To capture any one of these aspects boils down to figuring out the correct query for the specific database engine you
are working with. To be able to provide developers with a data structure that captures all of it, and to do it well
across different versions of multiple database engines we've learned, is not an easy task. This is a perfect opportunity
for an infrastructure project: a problem that is annoyingly complex to solve and that if solved well, becomes a
foundation for many kinds of applications. This was one of our motivations for
creating [Atlas](https://atlasgo.io) ([GitHub](https://github.com/ariga/atlas)) - an open-source project that we
maintain here at [Ariga](https://ariga.io).

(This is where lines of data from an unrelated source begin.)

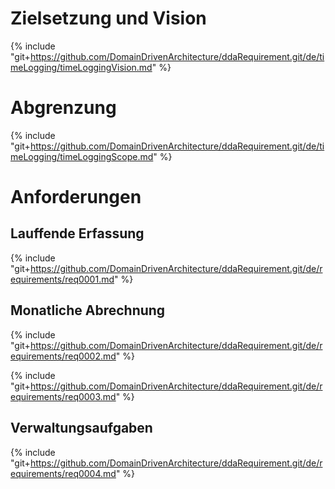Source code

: 
# Zielsetzung und Vision
{% include "git+https://github.com/DomainDrivenArchitecture/ddaRequirement.git/de/timeLogging/timeLoggingVision.md" %}


# Abgrenzung
{% include "git+https://github.com/DomainDrivenArchitecture/ddaRequirement.git/de/timeLogging/timeLoggingScope.md" %}


# Anforderungen

## Lauffende Erfassung
{% include "git+https://github.com/DomainDrivenArchitecture/ddaRequirement.git/de/requirements/req0001.md" %}

## Monatliche Abrechnung
{% include "git+https://github.com/DomainDrivenArchitecture/ddaRequirement.git/de/requirements/req0002.md" %}

{% include "git+https://github.com/DomainDrivenArchitecture/ddaRequirement.git/de/requirements/req0003.md" %}


## Verwaltungsaufgaben
{% include "git+https://github.com/DomainDrivenArchitecture/ddaRequirement.git/de/requirements/req0004.md" %}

Using Atlas, database schemas can be inspected to product Go structs representing a graph of the database
schema topology. Notice the many cyclic references that make it hard to print (but very ergonomic to travere :-)):
```go
&schema.Realm{
Schemas: {
&schema.Schema{
Name: "test",
Tables: {
&schema.Table{
Name: "users",
Schema: &schema.Schema{(CYCLIC REFERENCE)},
Columns: {
&schema.Column{
Name: "id",
Type: &schema.ColumnType{
Type: &schema.IntegerType{
T: "int",
Unsigned: false,
},
Null: false,
},
},
},
PrimaryKey: &schema.Index{
Unique: false,
Table: &schema.Table{(CYCLIC REFERENCE)},
Attrs: nil,
Parts: {
&schema.IndexPart{
SeqNo: 0,
Desc: false,
C: &schema.Column{(CYCLIC REFERENCE)},
},
},
},
},
&schema.Table{
Name: "posts",
Schema: &schema.Schema{(CYCLIC REFERENCE)},
Columns: {
&schema.Column{
Name: "id",
Type: &schema.ColumnType{
Type: &schema.IntegerType{
T: "int",
Unsigned: false,
},
Null: false,
},
},
&schema.Column{
Name: "author_id",
Type: &schema.ColumnType{
Type: &schema.IntegerType{
T: "int",
Unsigned: false,
},
Null: true,
},
},
},
PrimaryKey: &schema.Index{
Unique: false,
Table: &schema.Table{(CYCLIC REFERENCE)},
Parts: {
&schema.IndexPart{
SeqNo: 0,
Desc: false,
C: &schema.Column{(CYCLIC REFERENCE)},
},
},
},
ForeignKeys: {
&schema.ForeignKey{
Symbol: "owner_id",
Table: &schema.Table{(CYCLIC REFERENCE)},
Columns: {
&schema.Column{(CYCLIC REFERENCE)},
},
RefTable: &schema.Table{(CYCLIC REFERENCE)},
RefColumns: {
&schema.Column{(CYCLIC REFERENCE)},
},
OnDelete: "SET NULL",
},
},
},
},
},
},
}
```
#### Inspecting databases in Go using Atlas
While Atlas is commonly used as a [CLI tool](https://atlasgo.io/cli/getting-started/setting-up), all of Atlas's
core-engine capabilities are available as a [Go module](https://pkg.go.dev/ariga.io/atlas) that you can use
programmatically. Let's get started with database inspection in Go:
To install Atlas, use:
```shell
go get ariga.io/atlas@master
```
#### Drivers
Atlas currently supports three core capabilities for working with SQL schemas.
* "Inspection" - Connecting to a database and understanding its schema.
* "Plan" - Compares two schemas and produces a set of changes needed to reconcile the target schema to the source
schema.
* "Apply" - creates concrete set of SQL queries to migrate the target database.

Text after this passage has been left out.